- EXERCISE OBJECTIVE
The answer is every line of the records that holds the word "Normalizácia", copied in full.

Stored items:
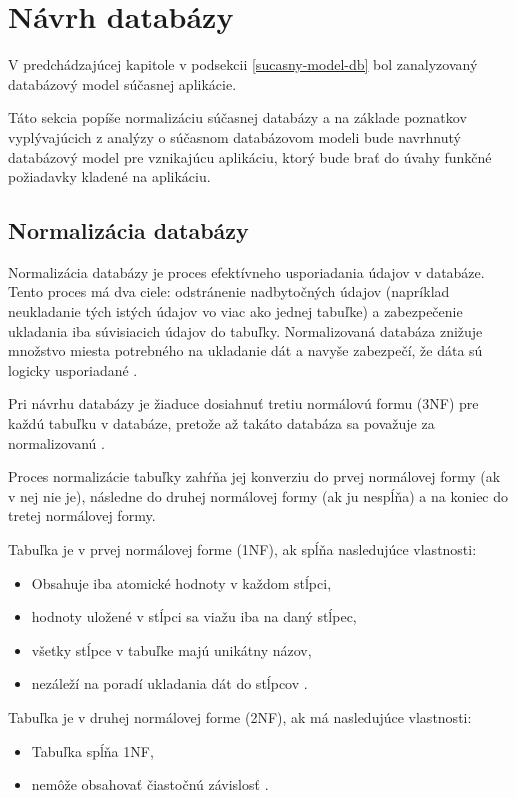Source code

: \pagebreak

\section{Návrh databázy}
V predchádzajúcej kapitole v podsekcii \ref{sucasny-model-db} bol zanalyzovaný databázový model súčasnej aplikácie.

Táto sekcia popíše normalizáciu súčasnej databázy a na základe poznatkov vyplývajúcich z analýzy o súčasnom databázovom modeli bude navrhnutý databázový model pre vznikajúcu aplikáciu, ktorý bude brať do úvahy funkčné požiadavky kladené na aplikáciu.

\subsection{Normalizácia databázy}
Normalizácia databázy je proces efektívneho usporiadania údajov v databáze. Tento proces má dva ciele: odstránenie nadbytočných údajov (napríklad neukladanie tých istých údajov vo viac ako jednej tabuľke) a zabezpečenie ukladania iba  súvisiacich údajov do tabuľky. Normalizovaná databáza znižuje množstvo miesta potrebného na ukladanie dát a navyše zabezpečí, že dáta sú logicky usporiadané \cite{co-je-normalizacia}.

Pri návrhu databázy je žiaduce dosiahnuť tretiu normálovú formu (3NF) pre každú tabuľku v databáze, pretože až takáto databáza sa považuje za normalizovanú \cite{normalizovana-tabulka}.

Proces normalizácie tabuľky zahŕňa jej konverziu do prvej normálovej formy (ak v nej nie je), následne do druhej normálovej formy (ak ju nespĺňa) a na koniec do tretej normálovej formy.

Tabuľka je v prvej normálovej forme (1NF), ak spĺňa nasledujúce vlastnosti:
\begin{itemize}
	\item Obsahuje iba atomické hodnoty v každom stĺpci,
	\item hodnoty uložené v stĺpci sa viažu iba na daný stĺpec,
	\item všetky stĺpce v tabuľke majú unikátny názov,
	\item nezáleží na poradí ukladania dát do stĺpcov \cite{typy-normalizacie}. 
\end{itemize}

Tabuľka je v druhej normálovej forme (2NF), ak má nasledujúce vlastnosti:
\begin{itemize}
	\item Tabuľka spĺňa 1NF,
	\item nemôže obsahovať čiastočnú závislosť \cite{typy-normalizacie}.
\end{itemize}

- SOLUTION TO THIS TASK
\subsection{Normalizácia databázy}
Normalizácia databázy je proces efektívneho usporiadania údajov v databáze. Tento proces má dva ciele: odstránenie nadbytočných údajov (napríklad neukladanie tých istých údajov vo viac ako jednej tabuľke) a zabezpečenie ukladania iba  súvisiacich údajov do tabuľky. Normalizovaná databáza znižuje množstvo miesta potrebného na ukladanie dát a navyše zabezpečí, že dáta sú logicky usporiadané \cite{co-je-normalizacia}.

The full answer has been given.